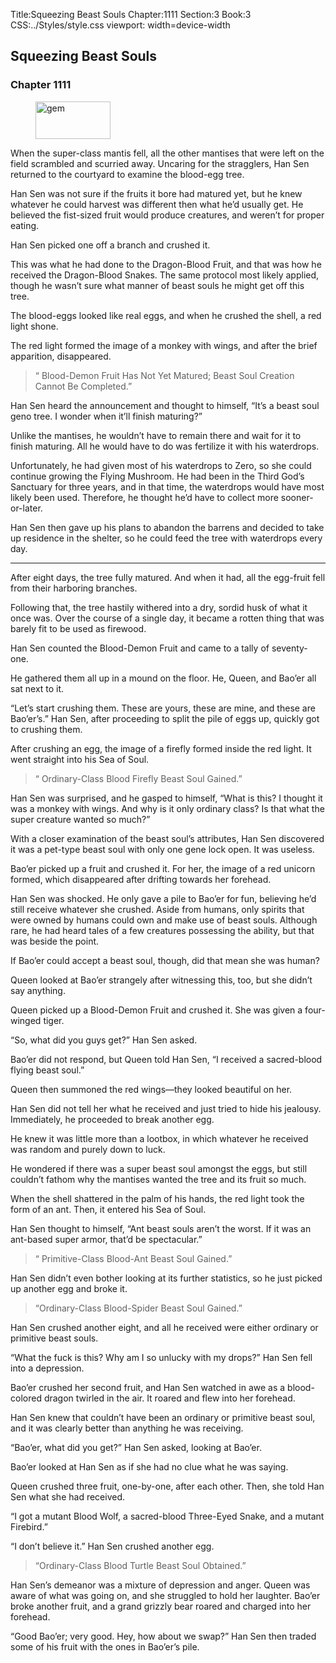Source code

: Title:Squeezing Beast Souls 
Chapter:1111 
Section:3 
Book:3 
CSS:../Styles/style.css 
viewport: width=device-width
  
## Squeezing Beast Souls
### Chapter 1111 
<figure>
	<img src="../Images/gem.gif" alt="gem" id="gem" width="120" height="60" />
</figure>
  

  
  When the super-class mantis fell, all the other mantises that were left on the field scrambled and scurried away. Uncaring for the stragglers, Han Sen returned to the courtyard to examine the blood-egg tree.

Han Sen was not sure if the fruits it bore had matured yet, but he knew whatever he could harvest was different then what he’d usually get. He believed the fist-sized fruit would produce creatures, and weren’t for proper eating.

Han Sen picked one off a branch and crushed it.

This was what he had done to the Dragon-Blood Fruit, and that was how he received the Dragon-Blood Snakes. The same protocol most likely applied, though he wasn’t sure what manner of beast souls he might get off this tree.

The blood-eggs looked like real eggs, and when he crushed the shell, a red light shone.

The red light formed the image of a monkey with wings, and after the brief apparition, disappeared.

> “ Blood-Demon Fruit Has Not Yet Matured; Beast Soul Creation Cannot Be Completed.”

Han Sen heard the announcement and thought to himself, “It’s a beast soul geno tree. I wonder when it’ll finish maturing?”

Unlike the mantises, he wouldn’t have to remain there and wait for it to finish maturing. All he would have to do was fertilize it with his waterdrops.

Unfortunately, he had given most of his waterdrops to Zero, so she could continue growing the Flying Mushroom. He had been in the Third God’s Sanctuary for three years, and in that time, the waterdrops would have most likely been used. Therefore, he thought he’d have to collect more sooner-or-later.

Han Sen then gave up his plans to abandon the barrens and decided to take up residence in the shelter, so he could feed the tree with waterdrops every day.

***

After eight days, the tree fully matured. And when it had, all the egg-fruit fell from their harboring branches.

Following that, the tree hastily withered into a dry, sordid husk of what it once was. Over the course of a single day, it became a rotten thing that was barely fit to be used as firewood.

Han Sen counted the Blood-Demon Fruit and came to a tally of seventy-one.

He gathered them all up in a mound on the floor. He, Queen, and Bao’er all sat next to it.

“Let’s start crushing them. These are yours, these are mine, and these are Bao’er’s.” Han Sen, after proceeding to split the pile of eggs up, quickly got to crushing them.

After crushing an egg, the image of a firefly formed inside the red light. It went straight into his Sea of Soul.

> “ Ordinary-Class Blood Firefly Beast Soul Gained.”

Han Sen was surprised, and he gasped to himself, “What is this? I thought it was a monkey with wings. And why is it only ordinary class? Is that what the super creature wanted so much?”

With a closer examination of the beast soul’s attributes, Han Sen discovered it was a pet-type beast soul with only one gene lock open. It was useless.

Bao’er picked up a fruit and crushed it. For her, the image of a red unicorn formed, which disappeared after drifting towards her forehead.

Han Sen was shocked. He only gave a pile to Bao’er for fun, believing he’d still receive whatever she crushed. Aside from humans, only spirits that were owned by humans could own and make use of beast souls. Although rare, he had heard tales of a few creatures possessing the ability, but that was beside the point.

If Bao’er could accept a beast soul, though, did that mean she was human?

Queen looked at Bao’er strangely after witnessing this, too, but she didn’t say anything.

Queen picked up a Blood-Demon Fruit and crushed it. She was given a four-winged tiger.

“So, what did you guys get?” Han Sen asked.

Bao’er did not respond, but Queen told Han Sen, “I received a sacred-blood flying beast soul.”

Queen then summoned the red wings—they looked beautiful on her.

Han Sen did not tell her what he received and just tried to hide his jealousy. Immediately, he proceeded to break another egg.

He knew it was little more than a lootbox, in which whatever he received was random and purely down to luck.

He wondered if there was a super beast soul amongst the eggs, but still couldn’t fathom why the mantises wanted the tree and its fruit so much.

When the shell shattered in the palm of his hands, the red light took the form of an ant. Then, it entered his Sea of Soul.

Han Sen thought to himself, “Ant beast souls aren’t the worst. If it was an ant-based super armor, that’d be spectacular.”

> “ Primitive-Class Blood-Ant Beast Soul Gained.”

Han Sen didn’t even bother looking at its further statistics, so he just picked up another egg and broke it.

> “Ordinary-Class Blood-Spider Beast Soul Gained.”

Han Sen crushed another eight, and all he received were either ordinary or primitive beast souls.

“What the fuck is this? Why am I so unlucky with my drops?” Han Sen fell into a depression.

Bao’er crushed her second fruit, and Han Sen watched in awe as a blood-colored dragon twirled in the air. It roared and flew into her forehead.

Han Sen knew that couldn’t have been an ordinary or primitive beast soul, and it was clearly better than anything he was receiving.

“Bao’er, what did you get?” Han Sen asked, looking at Bao’er.

Bao’er looked at Han Sen as if she had no clue what he was saying.

Queen crushed three fruit, one-by-one, after each other. Then, she told Han Sen what she had received.

“I got a mutant Blood Wolf, a sacred-blood Three-Eyed Snake, and a mutant Firebird.”

“I don’t believe it.” Han Sen crushed another egg.

> “Ordinary-Class Blood Turtle Beast Soul Obtained.”

Han Sen’s demeanor was a mixture of depression and anger. Queen was aware of what was going on, and she struggled to hold her laughter. Bao’er broke another fruit, and a grand grizzly bear roared and charged into her forehead.

“Good Bao’er; very good. Hey, how about we swap?” Han Sen then traded some of his fruit with the ones in Bao’er’s pile.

*****

**What is being asked:**
What the answer needs is every line from the data above with "given" in it.

**Response to the exercise:**
Unfortunately, he had given most of his waterdrops to Zero, so she could continue growing the Flying Mushroom. He had been in the Third God’s Sanctuary for three years, and in that time, the waterdrops would have most likely been used. Therefore, he thought he’d have to collect more sooner-or-later.
Queen picked up a Blood-Demon Fruit and crushed it. She was given a four-winged tiger.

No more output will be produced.